Hal ini bertujuan untuk memastikan bahwa tidak ada aset yang diperoleh secara tidak sah selama masa jabatan atau penugasan.
Pelaksanaan LHKPN juga mengalami perubahan, dari yang sebelumnya berada di bawah Komisi Pemeriksa Kekayaan Penyelenggara Negara (KPKPN), hingga akhirnya dengan berlakunya Undang-Undang Nomor 30 Tahun 2002 tentang Komisi Pemberantasan Korupsi (KPK), kewenangan terkait pelaporan dan pemeriksaan harta kekayaan penyelenggara negara dipindahkan dari KPKPN ke KPK.
Sejak saat itu, KPK menjadi lembaga yang bertanggung jawab untuk mengelola LHKPN dan melakukan verifikasi atas laporan harta kekayaan pejabat negara. Dengan keberadaan independensi KPK, kewenangan dalam melakukan pelaporan dan pemeriksaan harta kekayaan penyelenggara negara harapannya dapat dilakukan lebih baik dari sebelumnya.
Meski demikian, pelaporan dan pemeriksaan harta kekayaan penyelenggara negara juga mengalami tantangan dalam pelaksanaan di lapangan. Berdasarkan data yang dirilis oleh Komisi Pemberantasan Korupsi terkait Kepatuhan LHKPN, jumlah wajib LHKPN Tahun Lapor 2023 per 01 April 2024 adalah 407,290 orang, dengan jumlah yang telah menyampaikan LHKPN sebanyak 391,705 orang sehingga tingkat pelaporan LHKPN secara nasional sampai dengan tanggal tersebut sebesar 96.17%.

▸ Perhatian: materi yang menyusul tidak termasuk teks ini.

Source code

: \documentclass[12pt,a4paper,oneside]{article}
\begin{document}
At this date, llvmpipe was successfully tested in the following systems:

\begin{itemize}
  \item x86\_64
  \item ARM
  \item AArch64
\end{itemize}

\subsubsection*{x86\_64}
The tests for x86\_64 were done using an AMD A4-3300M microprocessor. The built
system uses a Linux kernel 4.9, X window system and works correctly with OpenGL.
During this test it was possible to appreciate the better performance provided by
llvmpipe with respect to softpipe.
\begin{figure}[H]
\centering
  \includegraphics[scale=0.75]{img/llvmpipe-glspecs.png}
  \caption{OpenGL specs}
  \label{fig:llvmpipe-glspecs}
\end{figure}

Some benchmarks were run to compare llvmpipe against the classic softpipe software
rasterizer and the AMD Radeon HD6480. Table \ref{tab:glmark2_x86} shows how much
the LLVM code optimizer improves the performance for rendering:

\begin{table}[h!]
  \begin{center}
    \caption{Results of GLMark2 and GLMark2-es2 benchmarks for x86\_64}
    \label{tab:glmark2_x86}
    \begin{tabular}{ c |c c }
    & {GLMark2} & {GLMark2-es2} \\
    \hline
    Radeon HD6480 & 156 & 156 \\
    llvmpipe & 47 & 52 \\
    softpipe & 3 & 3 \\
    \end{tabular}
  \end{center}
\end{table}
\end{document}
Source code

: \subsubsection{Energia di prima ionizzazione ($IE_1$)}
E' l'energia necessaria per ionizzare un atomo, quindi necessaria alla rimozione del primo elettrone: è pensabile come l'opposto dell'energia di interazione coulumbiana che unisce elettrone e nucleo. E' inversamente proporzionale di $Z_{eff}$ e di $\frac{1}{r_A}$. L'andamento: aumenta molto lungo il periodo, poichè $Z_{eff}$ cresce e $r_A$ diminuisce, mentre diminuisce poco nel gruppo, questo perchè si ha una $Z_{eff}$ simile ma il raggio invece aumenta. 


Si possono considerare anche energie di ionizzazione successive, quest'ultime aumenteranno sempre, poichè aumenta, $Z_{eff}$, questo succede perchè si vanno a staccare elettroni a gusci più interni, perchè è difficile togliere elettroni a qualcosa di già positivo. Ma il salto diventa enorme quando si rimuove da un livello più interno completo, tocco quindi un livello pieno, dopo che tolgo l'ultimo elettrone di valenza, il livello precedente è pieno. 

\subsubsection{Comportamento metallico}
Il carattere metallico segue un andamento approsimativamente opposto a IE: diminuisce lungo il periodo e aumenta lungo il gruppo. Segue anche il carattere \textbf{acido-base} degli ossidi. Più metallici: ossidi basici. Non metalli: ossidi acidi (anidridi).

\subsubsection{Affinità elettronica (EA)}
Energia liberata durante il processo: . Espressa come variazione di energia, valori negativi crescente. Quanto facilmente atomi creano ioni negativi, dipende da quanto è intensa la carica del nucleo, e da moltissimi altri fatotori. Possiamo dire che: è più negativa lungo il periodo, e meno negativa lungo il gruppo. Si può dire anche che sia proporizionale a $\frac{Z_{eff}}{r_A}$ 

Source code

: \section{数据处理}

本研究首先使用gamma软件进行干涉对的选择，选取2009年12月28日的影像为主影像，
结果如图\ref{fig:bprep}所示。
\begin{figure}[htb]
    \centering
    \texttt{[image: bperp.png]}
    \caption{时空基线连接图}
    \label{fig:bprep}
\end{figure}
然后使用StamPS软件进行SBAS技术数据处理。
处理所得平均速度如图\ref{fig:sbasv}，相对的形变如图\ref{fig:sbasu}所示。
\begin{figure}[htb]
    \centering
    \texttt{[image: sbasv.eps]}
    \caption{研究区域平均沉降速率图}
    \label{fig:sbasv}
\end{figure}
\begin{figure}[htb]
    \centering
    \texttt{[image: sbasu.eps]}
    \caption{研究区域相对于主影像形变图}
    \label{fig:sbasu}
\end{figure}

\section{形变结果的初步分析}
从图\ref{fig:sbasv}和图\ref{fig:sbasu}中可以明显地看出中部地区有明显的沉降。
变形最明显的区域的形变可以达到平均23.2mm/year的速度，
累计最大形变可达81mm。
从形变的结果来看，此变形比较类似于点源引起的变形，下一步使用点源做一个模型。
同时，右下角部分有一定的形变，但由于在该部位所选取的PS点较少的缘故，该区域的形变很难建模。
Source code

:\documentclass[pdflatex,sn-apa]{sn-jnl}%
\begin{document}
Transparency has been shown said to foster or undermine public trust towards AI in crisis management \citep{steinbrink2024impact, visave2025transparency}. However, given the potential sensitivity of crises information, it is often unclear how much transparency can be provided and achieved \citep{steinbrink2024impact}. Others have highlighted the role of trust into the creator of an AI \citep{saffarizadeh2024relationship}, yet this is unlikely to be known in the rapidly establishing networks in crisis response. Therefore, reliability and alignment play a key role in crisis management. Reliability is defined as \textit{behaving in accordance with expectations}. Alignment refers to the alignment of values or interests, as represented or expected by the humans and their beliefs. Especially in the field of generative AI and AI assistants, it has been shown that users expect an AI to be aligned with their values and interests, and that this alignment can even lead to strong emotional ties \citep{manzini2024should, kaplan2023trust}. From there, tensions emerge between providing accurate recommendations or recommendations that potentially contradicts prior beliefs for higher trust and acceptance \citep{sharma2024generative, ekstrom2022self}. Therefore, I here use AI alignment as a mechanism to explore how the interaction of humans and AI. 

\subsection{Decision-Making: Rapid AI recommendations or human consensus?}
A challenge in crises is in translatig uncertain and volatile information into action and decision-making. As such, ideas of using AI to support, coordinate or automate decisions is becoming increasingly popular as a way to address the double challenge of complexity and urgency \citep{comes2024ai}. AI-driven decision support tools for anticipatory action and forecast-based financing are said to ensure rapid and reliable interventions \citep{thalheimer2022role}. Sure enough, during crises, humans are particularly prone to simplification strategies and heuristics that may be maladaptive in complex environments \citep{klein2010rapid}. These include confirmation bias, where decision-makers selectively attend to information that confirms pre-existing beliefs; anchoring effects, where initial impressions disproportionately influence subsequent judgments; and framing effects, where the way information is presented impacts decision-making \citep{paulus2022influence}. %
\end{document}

Nilai tersebut cukup tinggi bukan? Bahkan hampir mendekati 100% yang kesimpulannya dapat dikatakan hampir seluruhnya penyelenggara negara taat dalam melaporkan hartanya. Kenyataanya, angka kepatuhan tersebut tidak sejalan dengan indeks lainnya. Seharunys angka kepatuhan LHKPN akan sejalan hasilnya dengan indeks lainnya seperti, Indeks Persepsi Korupsi (IPK), jumlah Operasi Tangkap Tangan (OTT) yang dilakukan oleh KPK, hasil Monitoring Centre of Prevention (MCP) daerah, atau hasil Survei Penilaian Integritas (SPI), maupun indeks lainnya yang menunjukkan reformasi birokrasi dan pencegahan korupsi.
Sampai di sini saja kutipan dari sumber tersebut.